Most AI in production runs blind.

73% of enterprises now require AI agent monitoring in production, yet 63.4% say they lack the tooling to do it. Traditional monitoring tracks latency and errors. It cannot tell you whether an agent made the right call, which tool it reached for, or why it went wrong.

what monitoring sees · APM vs AI systems

What traditional application monitoring captures versus what an AI system needs.
Signal	Traditional APM	What an AI system needs
Latency & errors	Yes	Baseline
Model calls & tokens	Partial	Full trace
Tool invocations	No	Every call, with arguments
Reasoning & decisions	No	Nested spans, plan drift
Output quality	No	Scored against expectations
Where traces live	Third-party SaaS	In-region / self-hosted

The trouble is that AI fails in ways traditional monitoring cannot see. Application monitoring tells you a request succeeded, how long it took and what it cost; an AI call can return in fifty milliseconds, report success, and still hand the user an answer that is wrong, unsafe or off-policy. Latency and error rate say nothing about whether the model picked the right tool, retrieved the right document, or reasoned its way to a sensible conclusion. The signal that matters, whether the output was any good, is invisible to the dashboards most teams already run.

Agents make this harder, because they are not deterministic and their failures build across turns rather than in a single call. A conversation drifts from its context, a hallucination compounds on an earlier one, an agent picks the wrong tool and the mistake cascades through the steps that follow. Watching only the final reply hides where the behaviour broke. Seeing it takes trace-level spans across every model call, tool invocation and hand-off, stitched into one execution tree so the step that introduced the problem is visible rather than guessed at.

On top of the trace sits the part that separates monitoring from observability: evaluation. Each output is scored, for faithfulness to its sources, for hallucination, for safety, for relevance, so quality becomes a number you can watch and alert on rather than a complaint you hear from a user later. Drift detection then tracks those scores across prompt versions, model updates and user segments, so a quality regression after a model change shows up at its source instead of as a slow, unexplained decline in how well the system works.

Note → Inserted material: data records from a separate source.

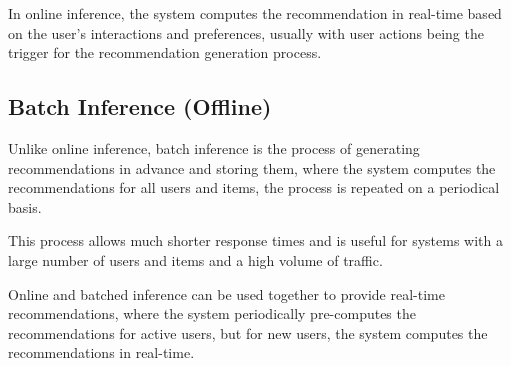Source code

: In online inference, the system computes the recommendation in real-time based on the user's interactions and preferences, usually with user actions being the trigger for the recommendation generation process.

\subsection*{Batch Inference (Offline)}
Unlike online inference, batch inference is the process of generating recommendations in advance and storing them, 
where the system computes the recommendations for all users and items, 
the process is repeated on a periodical basis.\cite{NvidiaOfflineToOnline}

This process allows much shorter response times and is useful for systems with a large number of users and items and a high volume of traffic.

Online and batched inference can be used together to provide real-time recommendations, where the system periodically pre-computes the recommendations for active users, but for new users, the system computes the recommendations in real-time.

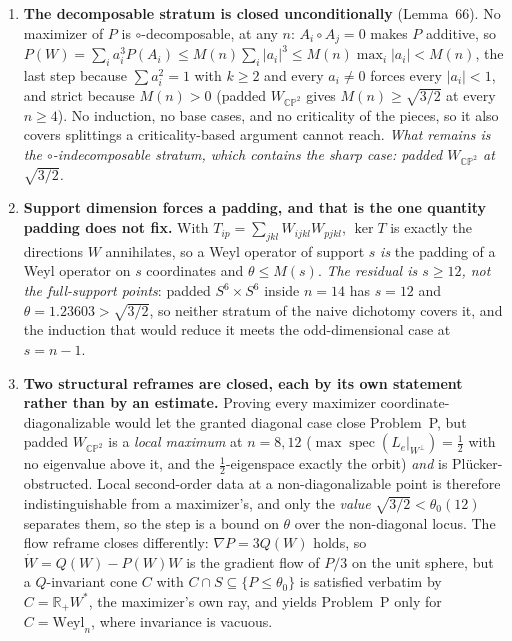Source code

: \begin{enumerate}[leftmargin=1.8em]
\item \textbf{The decomposable stratum is closed unconditionally} (Lemma~66). No maximizer of $P$ is $\circ$-decomposable, at any $n$: $A_i\circ A_j=0$ makes $P$ additive, so $P(W)=\sum_ia_i^3P(A_i)\le M(n)\sum_i\lvert a_i\rvert^3\le M(n)\max_i\lvert a_i\rvert<M(n)$, the last step because $\sum a_i^2=1$ with $k\ge2$ and every $a_i\ne0$ forces every $\lvert a_i\rvert<1$, and strict because $M(n)>0$ (padded $W_{\mathbb{CP}^2}$ gives $M(n)\ge\sqrt{3/2}$ at every $n\ge4$). No induction, no base cases, and no criticality of the pieces, so it also covers splittings a criticality-based argument cannot reach. \emph{What remains is the $\circ$-indecomposable stratum, which contains the sharp case: padded $W_{\mathbb{CP}^2}$ at $\sqrt{3/2}$.}

\item \textbf{Support dimension forces a padding, and that is the one quantity padding does not fix.} With $T_{ip}=\sum_{jkl}W_{ijkl}W_{pjkl}$, $\ker T$ is exactly the directions $W$ annihilates, so a Weyl operator of support $s$ \emph{is} the padding of a Weyl operator on $s$ coordinates and $\theta\le M(s)$. \emph{The residual is $s\ge12$, not the full-support points}: padded $S^6\times S^6$ inside $n=14$ has $s=12$ and $\theta=1.23603>\sqrt{3/2}$, so neither stratum of the naive dichotomy covers it, and the induction that would reduce it meets the odd-dimensional case at $s=n-1$.

\item \textbf{Two structural reframes are closed, each by its own statement rather than by an estimate.} Proving every maximizer coordinate-diagonalizable would let the granted diagonal case close Problem~P, but padded $W_{\mathbb{CP}^2}$ is a \emph{local maximum} at $n=8,12$ ($\max\operatorname{spec}(L_e|_{W^\perp})=\tfrac12$ with no eigenvalue above it, and the $\tfrac12$-eigenspace exactly the orbit) \emph{and} is Pl\"ucker-obstructed. Local second-order data at a non-diagonalizable point is therefore indistinguishable from a maximizer's, and only the \emph{value} $\sqrt{3/2}<\theta_0(12)$ separates them, so the step is a bound on $\theta$ over the non-diagonal locus. The flow reframe closes differently: $\nabla P=3Q(W)$ holds, so $\dot W=Q(W)-P(W)W$ is the gradient flow of $P/3$ on the unit sphere, but a $Q$-invariant cone $C$ with $C\cap S\subseteq\{P\le\theta_0\}$ is satisfied verbatim by $C=\mathbb R_+W^\ast$, the maximizer's own ray, and yields Problem~P only for $C=\mathrm{Weyl}_n$, where invariance is vacuous.


\end{enumerate}
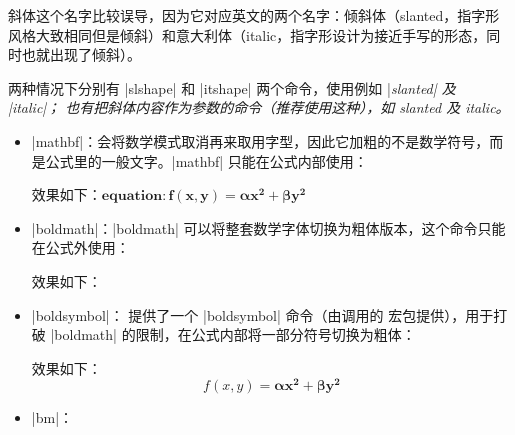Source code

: 斜体这个名字比较误导，因为它对应英文的两个名字：倾斜体（slanted，指字形风格大致相同但是倾斜）和意大利体（italic，指字形设计为接近手写的形态，同时也就出现了倾斜）。

两种情况下分别有 |slshape| 和 |itshape| 两个命令，使用例如 |\slshape slanted| 及 |\itshape italic|；
也有把斜体内容作为参数的命令（推荐使用这种），如 \textsl{slanted} 及 \textit{italic}。



\begin{itemize}
  \item |mathbf|：会将数学模式取消再来取用字型，因此它加粗的不是数学符号，而是公式里的一般文字。|mathbf| 只能在公式内部使用： 
  效果如下：$  $
  \item |boldmath|：|boldmath| 可以将整套数学字体切换为粗体版本，这个命令只能在公式外使用：
  效果如下：
  \item |boldsymbol|： 提供了一个 |boldsymbol| 命令（由调用的  宏包提供），用于打破 |boldmath| 的限制，在公式内部将一部分符号切换为粗体：
  效果如下：
  \[ f(x,y) =  \]
  \item |bm|：
\end{itemize}
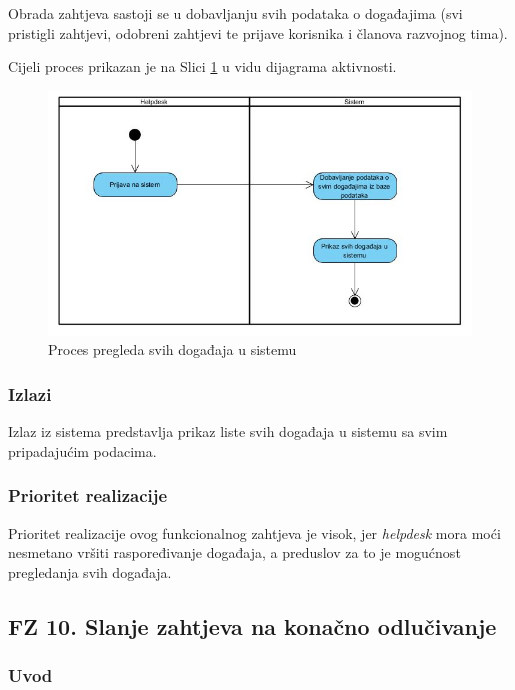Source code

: \documentclass[12pt,a4paper]{article}
\begin{document}
Obrada zahtjeva sastoji se u dobavljanju svih podataka o događajima (svi pristigli zahtjevi, odobreni zahtjevi te prijave korisnika i članova razvojnog tima).

Cijeli proces prikazan je na Slici \ref{act9} u vidu dijagrama aktivnosti.

\begin{figure}[H]
\center
\includegraphics[scale=0.5]{../res/Activity/activity9.JPG}
\caption{Proces pregleda svih događaja u sistemu}
\label{act9}
\end{figure}

\subsubsection{Izlazi}

Izlaz iz sistema predstavlja prikaz liste svih događaja u sistemu sa svim pripadajućim podacima.

\subsubsection{Prioritet realizacije}

Prioritet realizacije ovog funkcionalnog zahtjeva je visok, jer \textit{helpdesk} mora moći nesmetano vršiti raspoređivanje događaja, a preduslov za to je mogućnost pregledanja svih događaja.

\newpage

\subsection{FZ 10. Slanje zahtjeva na konačno odlučivanje}

\subsubsection{Uvod}
\end{document}
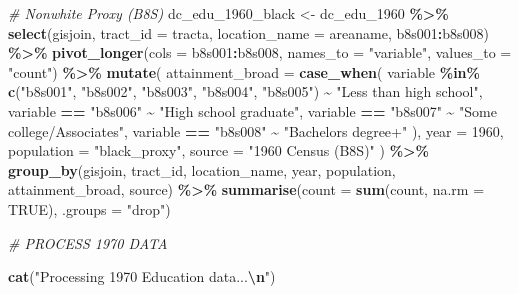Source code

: \documentclass[
]{article}
\newenvironment{Shaded}{\begin{snugshade}}{\end{snugshade}}
\newcommand{\AttributeTok}[1]{\textcolor[rgb]{0.13,0.29,0.53}{#1}}
\newcommand{\CommentTok}[1]{\textcolor[rgb]{0.56,0.35,0.01}{\textit{#1}}}
\newcommand{\ConstantTok}[1]{\textcolor[rgb]{0.56,0.35,0.01}{#1}}
\newcommand{\DecValTok}[1]{\textcolor[rgb]{0.00,0.00,0.81}{#1}}
\newcommand{\FunctionTok}[1]{\textcolor[rgb]{0.13,0.29,0.53}{\textbf{#1}}}
\newcommand{\NormalTok}[1]{#1}
\newcommand{\OtherTok}[1]{\textcolor[rgb]{0.56,0.35,0.01}{#1}}
\newcommand{\SpecialCharTok}[1]{\textcolor[rgb]{0.81,0.36,0.00}{\textbf{#1}}}
\newcommand{\StringTok}[1]{\textcolor[rgb]{0.31,0.60,0.02}{#1}}
\begin{document}
\begin{Shaded}
\begin{Highlighting}[]
\CommentTok{\# Nonwhite Proxy (B8S)}
\NormalTok{dc\_edu\_1960\_black }\OtherTok{\textless{}{-}}\NormalTok{ dc\_edu\_1960 }\SpecialCharTok{\%\textgreater{}\%}
  \FunctionTok{select}\NormalTok{(gisjoin, }\AttributeTok{tract\_id =}\NormalTok{ tracta, }\AttributeTok{location\_name =}\NormalTok{ areaname, b8s001}\SpecialCharTok{:}\NormalTok{b8s008) }\SpecialCharTok{\%\textgreater{}\%}
  \FunctionTok{pivot\_longer}\NormalTok{(}\AttributeTok{cols =}\NormalTok{ b8s001}\SpecialCharTok{:}\NormalTok{b8s008, }\AttributeTok{names\_to =} \StringTok{"variable"}\NormalTok{, }\AttributeTok{values\_to =} \StringTok{"count"}\NormalTok{) }\SpecialCharTok{\%\textgreater{}\%}
  \FunctionTok{mutate}\NormalTok{(}
    \AttributeTok{attainment\_broad =} \FunctionTok{case\_when}\NormalTok{(}
\NormalTok{      variable }\SpecialCharTok{\%in\%} \FunctionTok{c}\NormalTok{(}\StringTok{"b8s001"}\NormalTok{, }\StringTok{"b8s002"}\NormalTok{, }\StringTok{"b8s003"}\NormalTok{, }\StringTok{"b8s004"}\NormalTok{, }\StringTok{"b8s005"}\NormalTok{) }\SpecialCharTok{\textasciitilde{}} \StringTok{"Less than high school"}\NormalTok{,}
\NormalTok{      variable }\SpecialCharTok{==} \StringTok{"b8s006"} \SpecialCharTok{\textasciitilde{}} \StringTok{"High school graduate"}\NormalTok{,}
\NormalTok{      variable }\SpecialCharTok{==} \StringTok{"b8s007"} \SpecialCharTok{\textasciitilde{}} \StringTok{"Some college/Associate\textquotesingle{}s"}\NormalTok{,}
\NormalTok{      variable }\SpecialCharTok{==} \StringTok{"b8s008"} \SpecialCharTok{\textasciitilde{}} \StringTok{"Bachelor\textquotesingle{}s degree+"}
\NormalTok{    ),}
    \AttributeTok{year =} \DecValTok{1960}\NormalTok{, }\AttributeTok{population =} \StringTok{"black\_proxy"}\NormalTok{, }\AttributeTok{source =} \StringTok{"1960 Census (B8S)"}
\NormalTok{  ) }\SpecialCharTok{\%\textgreater{}\%}
  \FunctionTok{group\_by}\NormalTok{(gisjoin, tract\_id, location\_name, year, population, attainment\_broad, source) }\SpecialCharTok{\%\textgreater{}\%}
  \FunctionTok{summarise}\NormalTok{(}\AttributeTok{count =} \FunctionTok{sum}\NormalTok{(count, }\AttributeTok{na.rm =} \ConstantTok{TRUE}\NormalTok{), }\AttributeTok{.groups =} \StringTok{"drop"}\NormalTok{)}


\CommentTok{\# PROCESS 1970 DATA}

\FunctionTok{cat}\NormalTok{(}\StringTok{"Processing 1970 Education data...}\SpecialCharTok{\textbackslash{}n}\StringTok{"}\NormalTok{)}
\end{Highlighting}
\end{Shaded}
\end{document}
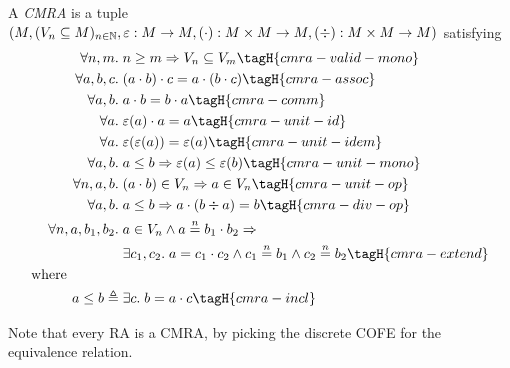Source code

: \begin{defn}
  A \emph{CMRA} is a tuple $(M, (V_n \subseteq M)_{n \in \mathbb{N}}, \mathord{\varepsilon}: M \to M, (\mathbin{\cdot}) : M \times M \to M, (\mathbin{\div}) : M \times M \to M)$ satisfying
  \begin{align*}
    \All n, m.& n \geq m \Ra V_n \subseteq V_m \tagH{cmra-valid-mono} \\
    \All \melt, \meltB, \meltC.& (\melt \mtimes \meltB) \mtimes \meltC = \melt \mtimes (\meltB \mtimes \meltC) \tagH{cmra-assoc} \\
    \All \melt, \meltB.& \melt \mtimes \meltB = \meltB \mtimes \melt \tagH{cmra-comm} \\
    \All \melt.& \munit(\melt) \mtimes \melt = \melt \tagH{cmra-unit-id} \\
    \All \melt.& \munit(\munit(\melt)) = \munit(\melt) \tagH{cmra-unit-idem} \\
    \All \melt, \meltB.& \melt \leq \meltB \Ra \munit(\melt) \leq \munit(\meltB) \tagH{cmra-unit-mono} \\
    \All n, \melt, \meltB.& (\melt \mtimes \meltB) \in \mval_n \Ra \melt \in \mval_n \tagH{cmra-unit-op} \\
    \All \melt, \meltB.& \melt \leq \meltB \Ra \melt \mtimes (\meltB \mdiv \melt) = \meltB \tagH{cmra-div-op} \\
    \All n, \melt, \meltB_1, \meltB_2.& \omit\rlap{$\melt \in \mval_n \land \melt \nequiv{n} \meltB_1 \mtimes \meltB_2 \Ra {}$} \\
    &\Exists \meltC_1, \meltC_2. \melt = \meltC_1 \mtimes \meltC_2 \land \meltC_1 \nequiv{n} \meltB_1 \land \meltC_2 \nequiv{n} \meltB_2 \tagH{cmra-extend} \\
    \text{where}\qquad\qquad\\
    \melt \leq \meltB \eqdef{}& \Exists \meltC. \meltB = \melt \mtimes \meltC \tagH{cmra-incl}
  \end{align*}
\end{defn}

Note that every RA is a CMRA, by picking the discrete COFE for the equivalence relation.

Sovereign models, traces that stay in-region.

Sending production traces and prompts to a third-party AI service can put you on the wrong side of your own data-governance rules. For teams under GDPR, NIS2 or the AI Act, self-hosted observability and EU-hosted models are often the only setup that holds up in a review.

Europe is building its own AI capacity, from the Franco-German sovereign initiative with Mistral and SAP to national AI units. Your stack can follow the same principle at your scale: open-weight models on infrastructure we run inside the EU, with prompts, outputs and traces that never leave the jurisdiction.

The sovereignty problem is sharper than it first appears, because observability itself moves your most sensitive data. Shipping prompts, outputs and logs to a US-headquartered monitoring service such as Datadog, Splunk or New Relic sends the content of your AI system, and often personal data inside it, to a provider reachable under US law. For a regulated workload that quietly undoes the in-region story the rest of the stack tells, in the same way a foreign cloud underneath you would.

Self-hosted observability avoids it. Open standards such as OpenTelemetry keep the instrumentation portable rather than tied to one vendor, so the traces can land in a store we run inside the EU instead of a foreign platform, paired with open-weight models hosted on the same in-region infrastructure. The prompts, the outputs, the traces and the evaluation records all stay in your jurisdiction, which is the setup that survives a GDPR, NIS2 or AI Act review rather than complicating it.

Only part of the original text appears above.